When I walked in, I wasn’t quite sure what to do. The dining room is small and I stood at the door for a minute to figure out the lay of the land. You order at the register, and once I made my way up there, I was able to view the array of specialty coffee machines and the display case of tempting desserts.
The café offers breakfast and lunch, and works to serve locally produced and organic foods. They offer specialty coffees, sandwiches, salads and breakfast items including omelettes and pancakes.
One of my dining guests and I both ordered Emily’s Chicken Salad. The portion size was good, the chicken breast was hot and the vegetables were fresh. I had the homemade mustard vinaigrette, which was tangy and spicy. It literally burned my nose and made me cry. I’m not sure if it was the horseradish or some other secret ingredient, but it was a little too much for me. My dining partner thought the salad was good, but felt the salad had way more dill than necessary. Dill lovers will adore this salad.

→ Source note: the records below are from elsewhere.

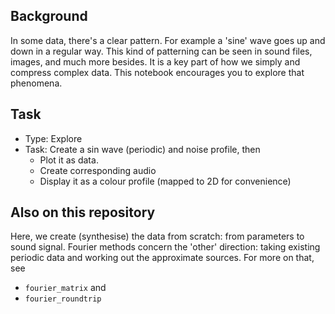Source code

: ## Background

In some data, there's a clear pattern.
For example a 'sine' wave goes up and down in a regular way.
This kind of patterning can be seen in sound files, images, and much more besides.
It is a key part of how we simply and compress complex data.
This notebook encourages you to explore that phenomena.


## Task

- Type: Explore
- Task: Create a sin wave (periodic) and noise profile, then
    - Plot it as data.
    - Create corresponding audio
    - Display it as a colour profile (mapped to 2D for convenience)


## Also on this repository

Here, we create (synthesise) the data from scratch: from parameters to sound signal.
Fourier methods concern the 'other' direction:
taking existing periodic data and 
working out the approximate sources.
For more on that, see
- `fourier_matrix`
and
- `fourier_roundtrip`
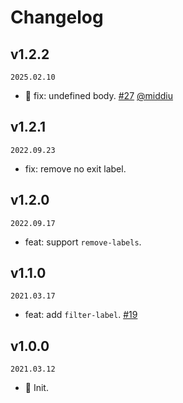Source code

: <!--
🐞 Bug fix
🚀 New feature
💄 Perf
📝 Docs
⚡️ Code style
🛠 refactor
-->

# Changelog

## v1.2.2

`2025.02.10`

- 🐞 fix: undefined body. [#27](https://github.com/actions-cool/pr-extract-issues/pull/27) [@middiu](https://github.com/middiu)

## v1.2.1

`2022.09.23`

- fix: remove no exit label.

## v1.2.0

`2022.09.17`

- feat: support `remove-labels`.

## v1.1.0

`2021.03.17`

- feat: add `filter-label`. [#19](https://github.com/actions-cool/pr-extract-issues/pull/19)

## v1.0.0

`2021.03.12`

- 🎉 Init.
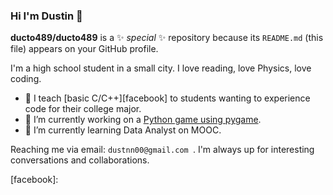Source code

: ### Hi I'm Dustin 👋

**ducto489/ducto489** is a ✨ _special_ ✨ repository because its `README.md` (this file) appears on your GitHub profile.

I'm a high school student in a small city. I love reading, love Physics, love coding.

- 🏫 I teach [basic C/C++][facebook] to students wanting to experience code for their college major.
- 🔭 I’m currently working on a [Python game using pygame](https://github.com/longne123456/FirstGame).
- 🌱 I’m currently learning Data Analyst on MOOC.

Reaching me via email: `dustnn00@gmail.com `. I'm always up for interesting conversations and collaborations.

[facebook]: 
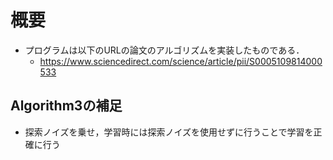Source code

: # 概要

* プログラムは以下のURLの論文のアルゴリズムを実装したものである．
  * https://www.sciencedirect.com/science/article/pii/S0005109814000533

## Algorithm3の補足

* 探索ノイズを乗せ，学習時には探索ノイズを使用せずに行うことで学習を正確に行う
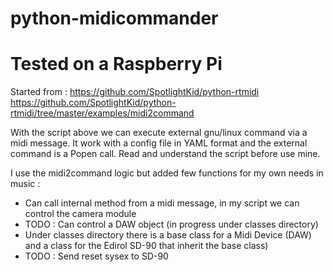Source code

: # python-midicommander

# Tested on a Raspberry Pi

Started from : https://github.com/SpotlightKid/python-rtmidi
https://github.com/SpotlightKid/python-rtmidi/tree/master/examples/midi2command

With the script above we can execute external gnu/linux command via a midi message. 
It work with a config file in YAML format and the external command is a Popen call.
Read and understand the script before use mine.

I use the midi2command logic but added few functions for my own needs in music :
  - Can call internal method from a midi message, in my script we can control the camera module
  - TODO : Can control a DAW object (in progress under classes directory)
  - Under classes directory there is a base class for a Midi Device (DAW) and a class for the Edirol SD-90 that inherit the base class)
  - TODO : Send reset sysex to SD-90
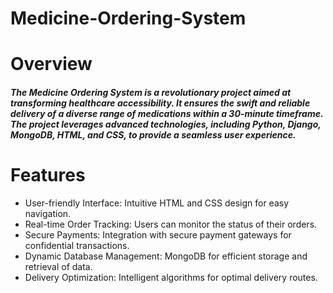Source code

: # Medicine-Ordering-System


# Overview
<h5> The Medicine Ordering System is a revolutionary project aimed at transforming healthcare accessibility. It ensures the swift and reliable delivery of a diverse range of medications within a 30-minute timeframe. The project leverages advanced technologies, including Python, Django, MongoDB, HTML, and CSS, to provide a seamless user experience. </h5>

# Features
<ul>
<li> User-friendly Interface: Intuitive HTML and CSS design for easy navigation.</li>
<li> Real-time Order Tracking: Users can monitor the status of their orders.</li>
<li> Secure Payments: Integration with secure payment gateways for confidential transactions.</li>
<li> Dynamic Database Management: MongoDB for efficient storage and retrieval of data.</li>
<li> Delivery Optimization: Intelligent algorithms for optimal delivery routes.</li>
</ul>

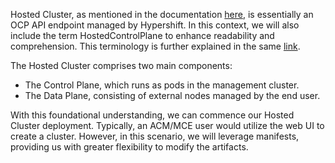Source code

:  Hosted Cluster, as mentioned in the documentation [here](https://hypershift-docs.netlify.app/reference/concepts-and-personas/), is essentially an OCP API endpoint managed by Hypershift. In this context, we will also include the term HostedControlPlane to enhance readability and comprehension. This terminology is further explained in the same [link](https://hypershift-docs.netlify.app/reference/concepts-and-personas/).

The Hosted Cluster comprises two main components:
- The Control Plane, which runs as pods in the management cluster.
- The Data Plane, consisting of external nodes managed by the end user.

With this foundational understanding, we can commence our Hosted Cluster deployment. Typically, an ACM/MCE user would utilize the web UI to create a cluster. However, in this scenario, we will leverage manifests, providing us with greater flexibility to modify the artifacts.
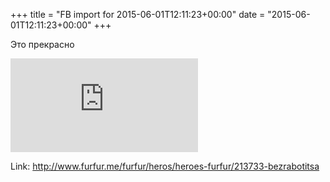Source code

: +++
title = "FB import for 2015-06-01T12:11:23+00:00"
date = "2015-06-01T12:11:23+00:00"
+++

Это прекрасно

![Phote](https://external.xx.fbcdn.net/safe_image.php?d=AQA_OmbXBnvlFnfg&w=130&h=130&url=http%3A%2F%2Flamcdn.net%2Ffurfurmag.ru%2Fpost-og_image%2FkjV3uUqdg26ff8GqHDfbKg.gif&cfs=1&_nc_hash=AQBSlY2Kf2f0CB6S)


Link: http://www.furfur.me/furfur/heros/heroes-furfur/213733-bezrabotitsa
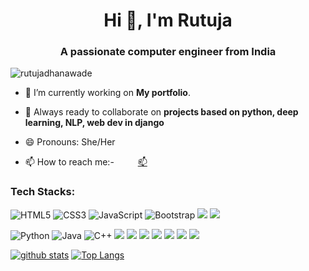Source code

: 
<!--
**rutujadhanawade/rutujadhanawade** is a ✨ _special_ ✨ repository because its `README.md` (this file) appears on your GitHub profile.
-->
<h1 align="center">Hi 👋, I'm Rutuja</h1>
<h3 align="center">A passionate computer engineer from India</h3>

<p align="left"> <img src="https://komarev.com/ghpvc/?username=rutujadhanawade" alt="rutujadhanawade" /> </p>

- 🔭 I’m currently working on **My portfolio**.

<!-- 🌱 I’m learning **** -->

- 👯 Always ready to collaborate on **projects based on python, deep learning, NLP, web dev in django**

- 😄 Pronouns: She/Her


<!-- 🤝 I’m looking for partner to do competitive coding! -->

- 📫 How to reach me:-
<a href="https://linkedin.com/in/rutuja-dhanawade-4a9272187" target="blank"><img align="center" src="https://cdn.jsdelivr.net/npm/simple-icons@3.0.1/icons/linkedin.svg"  height="17" width="30" /></a>  [📫](mailto:dhanawaderutuja1002@gmail.com)


### Tech Stacks:

![HTML5](https://img.shields.io/badge/-HTML5-black?style=flat-square&logo=html5&logoColor=E34F26)
![CSS3](https://img.shields.io/badge/-CSS3-black?style=flat-square&logo=css3&logoColor=1572B6)
![JavaScript](https://img.shields.io/badge/-JavaScript-black?style=flat-square&logo=javascript)
![Bootstrap](https://img.shields.io/badge/-Bootstrap-black?style=flat-square&logo=bootstrap&logoColor=563D7C)
<img src="https://img.shields.io/badge/django%20-%23092E20.svg?&style=flat-square&logo=django"/>
<img src="https://img.shields.io/badge/flask%20-%23000.svg?&style=flat-square&logo=flask"/>

![Python](https://img.shields.io/badge/-Python-black?style=flat-square&logo=Python)
![Java](https://img.shields.io/badge/-java-black?style=flat-square&logo=java&logoColor=blue)
![C++](https://img.shields.io/badge/-C++-black?style=flat-square&logo=c&logoColor=00599C)
<img src="https://img.shields.io/badge/c%23%20-black.svg?&style=flat-square&logo=c-sharp&logoColor=793abd"/>
<img src="https://img.shields.io/badge/MySQL-black.svg?&style=flat-square&logo=mysql&logoColor=orange"/>
<img src ="https://img.shields.io/badge/sqlite-black.svg?&style=flat-square&logo=sqlite&logoColor=07405e"/>
<img src="https://img.shields.io/badge/TensorFlow-black.svg?&style=flat-square&logo=TensorFlow&logoColor=orange" />
<img src="https://img.shields.io/badge/Keras-black.svg?&style=flat-square&logo=Keras&logoColor=D00000"/>
<img src="https://img.shields.io/badge/pandas%20-black.svg?&style=flat-square&logo=pandas&logoColor=150458" />
<img src="https://img.shields.io/badge/numpy%20-black.svg?&style=flat-square&logo=numpy&logoColor=013243" />


 [![github stats](https://github-readme-stats.vercel.app/api?username=rutujadhanawade&show_icons=true&theme=radical)](https://github.com/anuraghazra/github-readme-stats)
 [![Top Langs](https://github-readme-stats.vercel.app/api/top-langs/?username=rutujadhanawade&layout=compact)](https://github.com/anuraghazra/github-readme-stats)
 
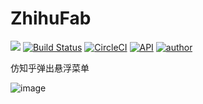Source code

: # ZhihuFab

[![](https://jitpack.io/v/yangshanlin/ZhihuFab.svg)](https://jitpack.io/#yangshanlin/ZhihuFab) [![Build Status](https://travis-ci.org/yangshanlin/ZhihuFab.svg?branch=master)](https://travis-ci.org/yangshanlin/ZhihuFab) [![CircleCI](https://circleci.com/gh/yangshanlin/ZhihuFab.svg?style=svg)](https://circleci.com/gh/yangshanlin/ZhihuFab) [![API](https://img.shields.io/badge/API-15%2B-brightgreen.svg?style=flat)](https://android-arsenal.com/api?level=15) [![author](https://img.shields.io/badge/author-yangshanlin-brightgreen.svg)](http://www.magicshanlin.com)

仿知乎弹出悬浮菜单

![image](https://github.com/yangshanlin/ZhihuFab/blob/master/zhihufabmen.gif)   
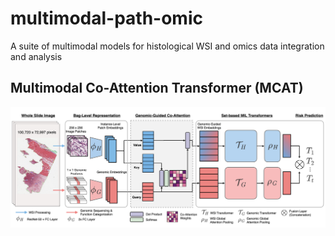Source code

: # multimodal-path-omic
A suite of multimodal models for histological WSI and omics data integration and analysis

## Multimodal Co-Attention Transformer (MCAT)
<img src="docs/mcat/architecture.jpeg" width="1500px" align="center" />
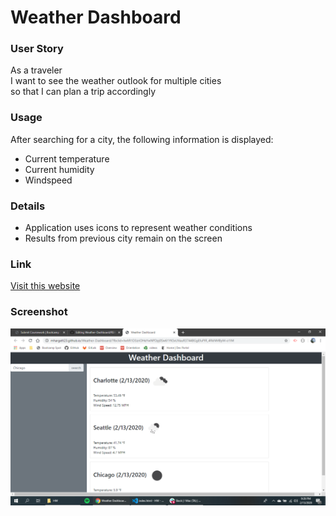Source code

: # Weather Dashboard

### User Story  
As a traveler  
I want to see the weather outlook for multiple cities  
so that I can plan a trip accordingly  

### Usage
After searching for a city, the following information is displayed:  
<ul><li>Current temperature</li>  
<li>Current humidity</li>
<li>Windspeed</li></ul>

### Details
<ul><li>Application uses icons to represent weather conditions</li>
<li>Results from previous city remain on the screen</li></ul>

### Link
[Visit this website](https://mhargett23.github.io/Weather-Dashboard/)

### Screenshot
![Screenshot of Portfolio](./assets/images/wdss.png)

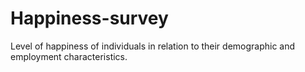 # Happiness-survey
 Level of happiness of individuals in relation to their demographic and employment characteristics. 
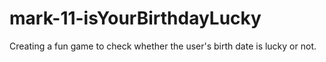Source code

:# mark-11-isYourBirthdayLucky
Creating a fun game to check whether the user's birth date is lucky or not.
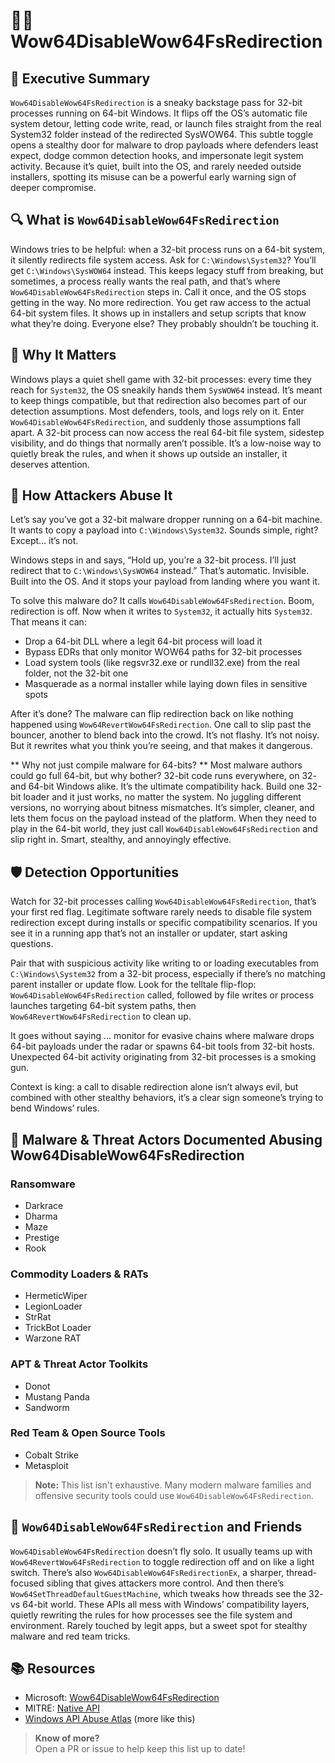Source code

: # 🕵️‍♂️ Wow64DisableWow64FsRedirection

## 🚀 Executive Summary
`Wow64DisableWow64FsRedirection` is a sneaky backstage pass for 32-bit processes running on 64-bit Windows. It flips off the OS’s automatic file system detour, letting code write, read, or launch files straight from the real System32 folder instead of the redirected SysWOW64. This subtle toggle opens a stealthy door for malware to drop payloads where defenders least expect, dodge common detection hooks, and impersonate legit system activity. Because it’s quiet, built into the OS, and rarely needed outside installers, spotting its misuse can be a powerful early warning sign of deeper compromise.

## 🔍 What is `Wow64DisableWow64FsRedirection` 
Windows tries to be helpful: when a 32-bit process runs on a 64-bit system, it silently redirects file system access. Ask for `C:\Windows\System32`? You’ll get `C:\Windows\SysWOW64` instead. This keeps legacy stuff from breaking, but sometimes, a process really wants the real path, and that’s where `Wow64DisableWow64FsRedirection` steps in. Call it once, and the OS stops getting in the way. No more redirection. You get raw access to the actual 64-bit system files. It shows up in installers and setup scripts that know what they’re doing. Everyone else? They probably shouldn’t be touching it.

## 🚩 Why It Matters
Windows plays a quiet shell game with 32-bit processes: every time they reach for `System32`, the OS sneakily hands them `SysWOW64` instead. It’s meant to keep things compatible, but that redirection also becomes part of our detection assumptions. Most defenders, tools, and logs rely on it. Enter `Wow64DisableWow64FsRedirection`, and suddenly those assumptions fall apart. A 32-bit process can now access the real 64-bit file system, sidestep visibility, and do things that normally aren’t possible. It’s a low-noise way to quietly break the rules, and when it shows up outside an installer, it deserves attention.

## 🧬 How Attackers Abuse It
Let’s say you’ve got a 32-bit malware dropper running on a 64-bit machine. It wants to copy a payload into `C:\Windows\System32`. Sounds simple, right? Except… it’s not.

Windows steps in and says, “Hold up, you’re a 32-bit process. I’ll just redirect that to `C:\Windows\SysWOW64` instead.” That’s automatic. Invisible. Built into the OS. And it stops your payload from landing where you want it.

To solve this malware do? It calls `Wow64DisableWow64FsRedirection`. Boom, redirection is off. Now when it writes to `System32`, it actually hits `System32`. That means it can:

 - Drop a 64-bit DLL where a legit 64-bit process will load it
 - Bypass EDRs that only monitor WOW64 paths for 32-bit processes
 - Load system tools (like regsvr32.exe or rundll32.exe) from the real folder, not the 32-bit one
 - Masquerade as a normal installer while laying down files in sensitive spots

After it’s done? The malware can flip redirection back on like nothing happened using `Wow64RevertWow64FsRedirection`. One call to slip past the bouncer, another to blend back into the crowd. It’s not flashy. It’s not noisy. But it rewrites what you think you’re seeing, and that makes it dangerous.

** Why not just compile malware for 64-bits? **
Most malware authors could go full 64-bit, but why bother? 32-bit code runs everywhere, on 32- and 64-bit Windows alike. It’s the ultimate compatibility hack. Build one 32-bit loader and it just works, no matter the system. No juggling different versions, no worrying about bitness mismatches. It’s simpler, cleaner, and lets them focus on the payload instead of the platform. When they need to play in the 64-bit world, they just call `Wow64DisableWow64FsRedirection` and slip right in. Smart, stealthy, and annoyingly effective.

## 🛡️ Detection Opportunities
Watch for 32-bit processes calling `Wow64DisableWow64FsRedirection`, that’s your first red flag. Legitimate software rarely needs to disable file system redirection except during installs or specific compatibility scenarios. If you see it in a running app that’s not an installer or updater, start asking questions.

Pair that with suspicious activity like writing to or loading executables from `C:\Windows\System32` from a 32-bit process, especially if there’s no matching parent installer or update flow. Look for the telltale flip-flop: `Wow64DisableWow64FsRedirection` called, followed by file writes or process launches targeting 64-bit system paths, then `Wow64RevertWow64FsRedirection` to clean up.

It goes without saying ...  monitor for evasive chains where malware drops 64-bit payloads under the radar or spawns 64-bit tools from 32-bit hosts. Unexpected 64-bit activity originating from 32-bit processes is a smoking gun.

Context is king: a call to disable redirection alone isn’t always evil, but combined with other stealthy behaviors, it’s a clear sign someone’s trying to bend Windows’ rules.

## 🦠 Malware & Threat Actors Documented Abusing Wow64DisableWow64FsRedirection

### Ransomware
 - Darkrace 
 - Dharma
 - Maze
 - Prestige
 - Rook

### Commodity Loaders & RATs
 - HermeticWiper
 - LegionLoader
 - StrRat
 - TrickBot Loader
 - Warzone RAT 

### APT & Threat Actor Toolkits
 - Donot
 - Mustang Panda
 - Sandworm

### Red Team & Open Source Tools
 - Cobalt Strike
 - Metasploit

> **Note:** This list isn't exhaustive. Many modern malware families and offensive security tools could use `Wow64DisableWow64FsRedirection`.

## 🧵 `Wow64DisableWow64FsRedirection` and Friends
`Wow64DisableWow64FsRedirection` doesn’t fly solo. It usually teams up with `Wow64RevertWow64FsRedirection` to toggle redirection off and on like a light switch. There’s also `Wow64DisableWow64FsRedirectionEx`, a sharper, thread-focused sibling that gives attackers more control. And then there’s `Wow64SetThreadDefaultGuestMachine`, which tweaks how threads see the 32- vs 64-bit world. These APIs all mess with Windows’ compatibility layers, quietly rewriting the rules for how processes see the file system and environment. Rarely touched by legit apps, but a sweet spot for stealthy malware and red team tricks.

## 📚 Resources
 - Microsoft: [Wow64DisableWow64FsRedirection](https://learn.microsoft.com/en-us/windows/win32/api/wow64apiset/nf-wow64apiset-wow64disablewow64fsredirection)
 - MITRE: [Native API](https://attack.mitre.org/techniques/T1106/)
 - [Windows API Abuse Atlas](https://github.com/danafaye/WindowsAPIAbuseAtlas) (more like this)

> **Know of more?**  
> Open a PR or issue to help keep this list up to date!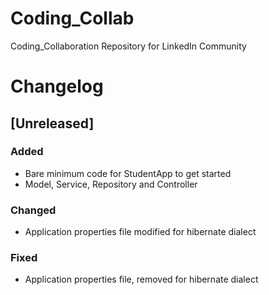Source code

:# Coding_Collab
Coding_Collaboration Repository for LinkedIn Community

# Changelog

## [Unreleased]

### Added

- Bare minimum code for StudentApp to get started
- Model, Service, Repository and Controller

### Changed

- Application properties file modified for hibernate dialect

### Fixed

- Application properties file, removed for hibernate dialect
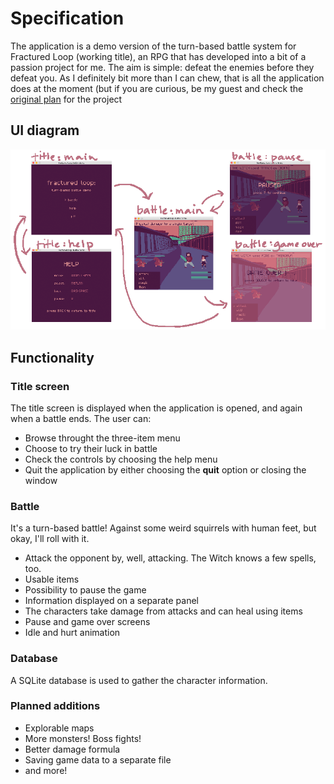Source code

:# Specification

The application is a demo version of the turn-based battle system for Fractured Loop (working title), an RPG that has developed into a bit of a passion project for me. The aim is simple: defeat the enemies before they defeat you. As I definitely bit more than I can chew, that is all the application does at the moment (but if you are curious, be my guest and check the [original plan](https://github.com/nuclearkittens/ot-projekti/blob/master/documentation/og_specification.md) for the project

## UI diagram

![ui diagram](https://github.com/nuclearkittens/ot-projekti/blob/master/documentation/images/ui_diagram.png)

## Functionality

### Title screen

The title screen is displayed when the application is opened, and again when a battle ends. The user can:

+ Browse throught the three-item menu
+ Choose to try their luck in battle
+ Check the controls by choosing the help menu
+ Quit the application by either choosing the **quit** option or closing the window

### Battle

It's a turn-based battle! Against some weird squirrels with human feet, but okay, I'll roll with it.

+ Attack the opponent by, well, attacking. The Witch knows a few spells, too.
+ Usable items
+ Possibility to pause the game
+ Information displayed on a separate panel
+ The characters take damage from attacks and can heal using items
+ Pause and game over screens
+ Idle and hurt animation

### Database

A SQLite database is used to gather the character information.

### Planned additions

+ Explorable maps
+ More monsters! Boss fights!
+ Better damage formula
+ Saving game data to a separate file
+ and more!
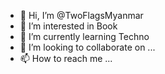 - 👋 Hi, I’m @TwoFlagsMyanmar
- 👀 I’m interested in Book
- 🌱 I’m currently learning Techno
- 💞️ I’m looking to collaborate on ...
- 📫 How to reach me ...

<!---
TwoFlagsMyanmar/TwoFlagsMyanmar is a ✨ special ✨ repository because its `README.md` (this file) appears on your GitHub profile.
You can click the Preview link to take a look at your changes.
--->
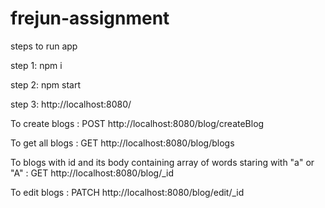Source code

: # frejun-assignment
 
steps to run app

step 1:  npm i

step 2: npm start

step 3: http://localhost:8080/


To create blogs : POST  http://localhost:8080/blog/createBlog


To get all blogs : GET  http://localhost:8080/blog/blogs

To blogs with id and its body containing array of words staring with "a" or "A" : GET  http://localhost:8080/blog/_id

To edit blogs : PATCH  http://localhost:8080/blog/edit/_id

The other two dining guests each ordered sandwiches. The Veggie’Talian was a regular menu item, while the Spicy French Dip was a special written on a small chalkboard behind the counter. The vegetarian option looked great. The bread was thick and hearty, the vegetables were robust and aplenty, and it was frankly bigger than my dining companion could handle. My other dining companion with the special Spicy French Dip wasn’t as enthusiastic about his choice. The overall flavor was not as potent as expected, and the au jus — advertised as including jalapeño — was flat.
The Cinnamon Chocolate Brownie was large, moist and extremely dreamy. We divided it into four pieces, and it was certainly enough to meet the need for a tasty treat. There were other delicious-looking desserts displayed, and signs included additional nutritional or allergy information for some of these items for those who need to know. One of my guests ordered coffee, the Purple Haze, which is a blend of blackberry and caramel. At first, I only ordered water, but the potent aroma of the coffee changed my mind, so I tried a Polar Bear, which has peppermint and white chocolate. The coffee drinks were spectacular.
The service was stretched. When we walked in, all of the tables were full. The cashier/server told us it would be a 20 minute wait. We opted to take our food to go, but by the time we ordered a table had cleared, so we stayed. The service is very casual and probably appeals very well to the locals. Overall, our server was nice and friendly, but very busy.
I would say the environment is shabby-chic. The building is probably historic, as it still has some character in the detail of the wood columns. The tables are butcher block-esque, and there are many random photos and art pieces along the walls. About halfway through the meal, I noticed that the ceiling had community posters, and there was an old barrel that had some books on it for free. It is a quaint local spot with a nice ambiance.
The portions were generous and the prices ranged from $7.50 to $8.95. I believe the prices are reasonable considering they are using organic and vegan-friendly options. Overall, I would say the pricing is moderate.
There are several specials each day on the chalkboard including sandwiches, salads and soups of the day.